04 September 2006

Beowulf and the Brontosaurs

"Grateful" isn't really the best word for my reaction to reading, through Blogenspiel and the latest History Carnival, the following article: "Beowulf: Fiction or History?", by Ruth Beechik [click off the annoying pop-up]. But it was thought-provoking. Reinterpreting the Old English monster-fighting epic, Beechik declares:

Details are embellished to make the battles more intense, the animals more scary, and the heroes more heroic. But the basic story is historically true, and the animals are zoologically real. They are not called trolls or other fantasy names. They are described by their big jaws, their sea-cave dwellings and other scientifically accurate depictions.

Why, then, do so many literature critics say that Beowulf is fiction? It is because they do not believe that dinosaur creatures lived at the same time men lived. Their evolutionary worldview says that dinosaurs lived long ages before men evolved on the earth. Therefore, in their minds, this all must be fiction. But with a Biblical worldview, we can see that dinosaurs entered the ark with Noah--land species at least--and they lived on the earth again after the Flood. But the post-Flood earth was not so hospitable to large creatures and they eventually became almost extinct.
Yes, that's right: Grendel and Grendel's mom aren't monsters or enemy warriors, but dinosaurs or similar animals. We think of them as prehistoric and extinct, Beechik says, but to creationists there is no prehistory. It's all in the Bible.

Beechik's source for her statements is a book called After the Flood, written by British creationist Bill Cooper and published in 1995 by New Wine Ministries. Cooper apparently does most of his work through the Creation Science Movement in the UK. Here's an extract labeled "Beowulf and the Dinosaurs". Both Cooper and Beechik complain that translators inaccurately describe Grendel as a "troll"; it's a measure of their own accuracy that many translators don't use that word.

The main argument of Cooper's book is not that Grendel and his mother were dinosaurs, but that he can trace genealogies from Beowulf and other sources straight back to the first books of the Bible:
Virtually every edition of the Beowulf epic and virtually every commentary on the poem, will take pains to assure the reader that what he is reading is NOT an historically accurate account of events or personages. Beowulf is described as a moral tale composed several centuries after the times of which it treats, a good yarn, and so on and so forth. What it does not do is embody real history. However the best test for historicity that can be applied to any document from the past, be it chronicle, epic poem or prose narrative, is the test of its genealogies and personal names. Are the men and women mentioned in the work characters who are known to us from other contemporary sources? Can the genealogies be verified? If they can, then we are dealing with an account that we can rely on as history.
And not, by any means, historical fiction, or a good yarn.
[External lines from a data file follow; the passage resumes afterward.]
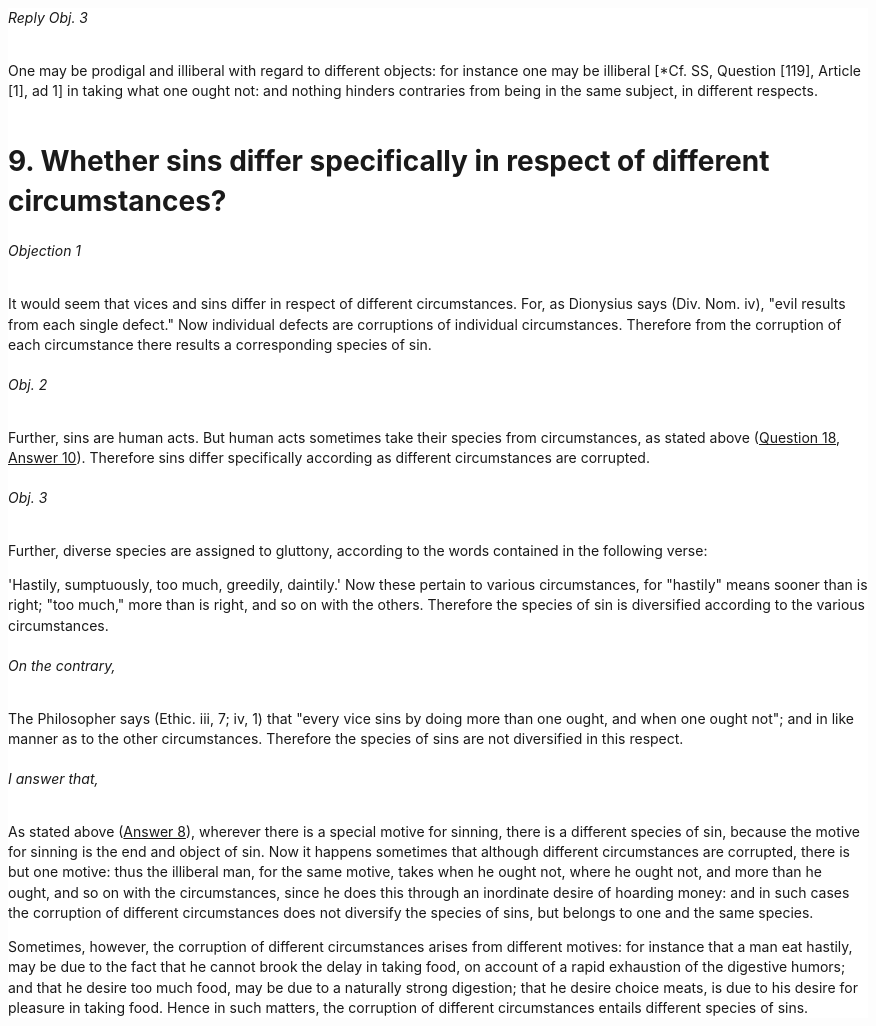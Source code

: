 ###### Reply Obj. 3
One may be prodigal and illiberal with regard to different objects: for instance one may be illiberal \[\*Cf. SS, Question \[119\], Article \[1\], ad 1\] in taking what one ought not: and nothing hinders contraries from being in the same subject, in different respects.  




# 9. Whether sins differ specifically in respect of different circumstances? 

###### Objection 1
It would seem that vices and sins differ in respect of different circumstances. For, as Dionysius says (Div. Nom. iv), "evil results from each single defect." Now individual defects are corruptions of individual circumstances. Therefore from the corruption of each circumstance there results a corresponding species of sin.  

###### Obj. 2
Further, sins are human acts. But human acts sometimes take their species from circumstances, as stated above ([Question 18](../../006.%20Human%20Acts:%20Acts%20Peculiar%20to%20Man/18.%20Good%20and%20Evil%20of%20Human%20Acts,%20in%20General.md), [Answer 10](../../006.%20Human%20Acts:%20Acts%20Peculiar%20to%20Man/18.%20Good%20and%20Evil%20of%20Human%20Acts,%20in%20General.md#10.%20Whether%20a%20circumstance%20places%20a%20moral%20action%20in%20the%20species%20of%20good%20or%20evil?%20)). Therefore sins differ specifically according as different circumstances are corrupted.  

###### Obj. 3
Further, diverse species are assigned to gluttony, according to the words contained in the following verse:  

'Hastily, sumptuously, too much, greedily, daintily.' Now these pertain to various circumstances, for "hastily" means sooner than is right; "too much," more than is right, and so on with the others. Therefore the species of sin is diversified according to the various circumstances.  

###### On the contrary,
The Philosopher says (Ethic. iii, 7; iv, 1) that "every vice sins by doing more than one ought, and when one ought not"; and in like manner as to the other circumstances. Therefore the species of sins are not diversified in this respect.  

###### I answer that,
As stated above ([Answer 8](#8.%20Whether%20excess%20and%20deficiency%20diversify%20the%20species%20of%20sins?%20)), wherever there is a special motive for sinning, there is a different species of sin, because the motive for sinning is the end and object of sin. Now it happens sometimes that although different circumstances are corrupted, there is but one motive: thus the illiberal man, for the same motive, takes when he ought not, where he ought not, and more than he ought, and so on with the circumstances, since he does this through an inordinate desire of hoarding money: and in such cases the corruption of different circumstances does not diversify the species of sins, but belongs to one and the same species.  

Sometimes, however, the corruption of different circumstances arises from different motives: for instance that a man eat hastily, may be due to the fact that he cannot brook the delay in taking food, on account of a rapid exhaustion of the digestive humors; and that he desire too much food, may be due to a naturally strong digestion; that he desire choice meats, is due to his desire for pleasure in taking food. Hence in such matters, the corruption of different circumstances entails different species of sins.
Given Cooper's interest in
Biblical genealogy, I have to wonder how he reconciles his identification of Grendel and his mother as dinosaurs with what the Beowulf saga explicitly says about their ancestry: that they're descendants of Cain.

6 comments:

Anonymous said...

I wonder what these folks would do with Homer.

Best,
Eric Shanower

J. L. Bell said...

Since Homer contains genealogical information linking warriors to the Greek gods, then by Cooper's argument those epics must be true! Even though Homer's genealogies might offer some contradiction to his preferred world-view.

My own maternal line has genealogical research showing that we go back to Odin. But aside from inveterate Wagner fans, I'm not sure whom that would impress today.

Uncle Lusty said...

I have recently written about the creationist defense of dinosaurs since their existance seemingly points to an evolutionary worldview. However, many creationists still say that Dinosaurs lived side by side wiht man and were on Noah's ark.

http://unclelusty.blogspot.com/2006/08/jurassic-bible.html

Your post was interesting.

J. L. Bell said...

One of the difficulties for the creationists who insist Noah had dinosaurs on the ark is the question of size. Genesis is specific about the dimensions of the ark. Fossils show the size of dinosaurs--and some of them were very big.

That puts creationists in the position of insisting that dinosaurs on the ark must have been eggs or babies, yet grew unaided to adulthood. And then there's the question of enough food for such animals.

To inculcate such beliefs in dinosaur-loving children, merchants have come with a scale model of Noah's ark with dinosaur models!

Anonymous said...

In reference to the comment, "to creationist there is no prehistory.. just the Bible": That is absurd. That is an extremist's view. From a creationist's point of view, yes there is a prehistory.. do we understand it all... no... we aren't supposed to KNOW everything... but with time and understanding we can come to see more and more of the truth of things.

J. L. Bell said...

Anonymous, "prehistory" is by definition what occurred before the recording of history.

To creationists, the Bible records history from the beginning of creation.

Therefore, there is no prehistory.

That's not "an extremist's view." It's logic. Sorry you don't recognize either logic or extremism.

All historians know there are gaps in our knowledge of history. Those gaps don't turn the recorded past into "prehistory," as your argument would have it.